Business & Finance

Trump is hastening Britain’s return to the EU


Last week, Donald Trump and Sir Keir Starmer both gave big speeches to the nation. Trump’s effort reminded me of Macbeth’s verdict on life: “A tale told by an idiot, full of sound and fury/Signifying nothing.” Starmer’s felt more like a tale told by a lawyer, empty of drama or panache — but quietly significant.

The prime minister’s address was the most pro-European speech that he has given since winning power. Starmer spoke of the need to be bolder in building a partnership with the EU “for the dangerous world that we must navigate together”. There is an ambitious vision lurking behind those words. Future historians may look back on his speech as a crucial step down the long and winding path that will eventually lead Britain back into the EU.

Trump has done a lot to create the conditions for Britain to draw closer to the EU. The US president’s erratic and abusive behaviour towards the UK — imposing tariffs, insulting the British armed forces, courting Russia — has alienated the British public and woken up the country’s governing class. A YouGov poll last week showed that just 14 per cent of British people still believed Britain and the US had a “special relationship” and only 18 per cent wanted to be closer to America. By contrast, 57 per cent wanted to get closer to the EU.

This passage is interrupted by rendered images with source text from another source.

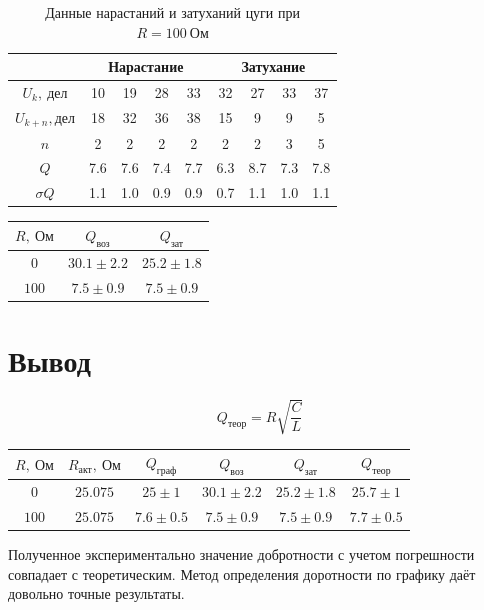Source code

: \documentclass[a4paper, fontsize=14pt]{article}
\begin{document}
	\begin{table}[H]
	\centering
	\begin{tabular}{|c|c|c|c|c|c|c|c|c|}  \hline
	{} & \multicolumn{4}{|c|}{Нарастание} & \multicolumn{4}{|c|}{Затухание} \\\hline
	$U_k,\ \text{дел}$ & 10 & 19 & 28 & 33 & 32 & 27 & 33 & 37 \\\hline
	$U_{k+n}, \text{дел}$ & 18 & 32 & 36 & 38 & 15 & 9 & 9 & 5 \\\hline
	$n$ & 2 & 2 & 2 & 2 & 2 & 2 & 3 & 5 \\\hline
	$Q$ & 7.6 & 7.6 & 7.4 & 7.7 & 6.3 & 8.7 & 7.3 & 7.8 \\\hline
	$\sigma Q$ & 1.1 & 1.0 & 0.9 & 0.9 & 0.7 & 1.1 & 1.0 & 1.1 \\\hline
	\end{tabular}
	\caption{Данные нарастаний и затуханий цуги при $R = 100\ \text{Ом}$}
	\end{table}

	\begin{table}[H]
	\centering
	\begin{tabular}{|c|c|c|} \hline
	$R,\ \text{Ом}$ & $Q_\text{воз}$ & $Q_\text{зат}$ \\\hline
	$0$ & $30.1 \pm 2.2$ & $25.2 \pm 1.8$ \\\hline
	$100$ & $7.5 \pm 0.9$ & $7.5 \pm 0.9$ \\\hline 
	\end{tabular}	
	\end{table}
	\section*{Вывод}
	\[
		Q_\text{теор} = R \sqrt{\frac{C}{L}}
	\]
	\begin{table}[H]
	\centering
	\begin{tabular}{|c|c|c|c|c|c|} \hline
	$R,\ \text{Ом}$ & $R_\text{акт},\ \text{Ом}$ & $Q_\text{граф}$ & $Q_\text{воз}$ & $Q_\text{зат}$ & $Q_\text{теор}$ \\\hline
	$0$ & $25.075$ & $25 \pm 1$ & $30.1 \pm 2.2$ & $25.2 \pm 1.8$ & $25.7 \pm 1$ \\\hline
	$100$ & $25.075$ & $7.6 \pm 0.5$ & $7.5 \pm 0.9$ & $7.5 \pm 0.9$ & $7.7 \pm 0.5$ \\\hline 
	\end{tabular}	
	\end{table}
	Полученное экспериментально значение добротности с учетом погрешности совпадает с теоретическим. Метод определения доротности по графику даёт довольно точные результаты.
\end{document}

Economics, geopolitics and domestic politics now all point the Starmer government towards Brussels and away from Washington.

In his speech, the prime minister openly acknowledged that “Brexit did deep damage to our economy”. America’s non-partisan National Bureau of Economic Research recently estimated that it had cumulatively cost the UK up to 8 per cent of GDP. Supporters of Brexit dispute these figures. But they are losing the argument with the British public. A large majority now believe that it was a mistake to leave the EU.

Despite his warmer rhetoric towards the EU, Starmer’s formal position remains cautious. He has ruled out rejoining the customs union or single market — let alone the EU itself. Some of his colleagues publicly favour the customs union. But, in private, senior figures in the government acknowledge that a customs union alone would not provide a significant gain to the economy. They believe that the ultimate goal has to be the boost to trade and investment that would come with rejoining the EU single market — and ultimately the EU itself.

The strategic case for getting much closer to the EU also strengthens by the day. Russia continues to wage a bloody war on Ukraine. But Trump is speaking openly about leaving Nato and had denigrated his European allies, including Britain, as “cowards”.

The British know that — if and when America pulls back from Europe — only a collective European effort can continue to deter Russia. The UK would rely heavily on the troop numbers and manufacturing capacities of EU nations like Finland, Poland, Germany and France. The Europeans will also look to Britain. UK armed forces are in an alarmingly threadbare state. But Britain still has industrial and military capacities vital to collective European defence.

It is perfectly possible for Britain and other European nations to co-operate on security outside the framework of the EU. But UK membership would make it easier — as well as allowing Britain to access the billions of euros that the EU is mobilising to spend on defence.

Until recently, Starmer has been extremely tentative about making the case for Europe because he feared alienating pro-Brexit voters in the “red wall” of former Labour strongholds.

But the domestic politics have changed since the election. Labour is now trailing Reform in the polls. However, Reform and its leader, Nigel Farage, are closely associated with two things that are increasingly unpopular in the UK — the Trump administration and Brexit. As an election draws closer, it would make obvious sense for Labour to hang both around Farage’s neck.

If Starmer is truly bold he would go into the next election advocating not just a closer partnership with Europe but rejoining the EU. That would give Labour something that it currently sorely lacks — a bold and positive agenda for the future. Rejoining the EU already commands majority support in Britain and is particularly popular among the young voters that Labour is losing to the Greens.

Of course, in reality, getting back in would be no simple matter. Britain would probably have to commit to joining the euro and would not get a full restoration of the budget rebate originally negotiated by Margaret Thatcher. Initial public enthusiasm for rejoining the EU might swiftly erode when confronted with those realities.

The EU itself would also legitimately hesitate about even starting the process of negotiating a British re-entry, until it was backed by a clear national consensus in the UK. Having gone through Brexit once, there is zero appetite in Brussels, Berlin or Paris to repeat the exercise.

For that reason, Starmer is right to treat this as a step-by-step process for now. Trust needs to be rebuilt on both sides of the Channel and concrete benefits need to be demonstrated to encourage further progress.

But this cannot be too leisurely a process. Events are moving fast. Neither Britain nor Europe has decades to get it right.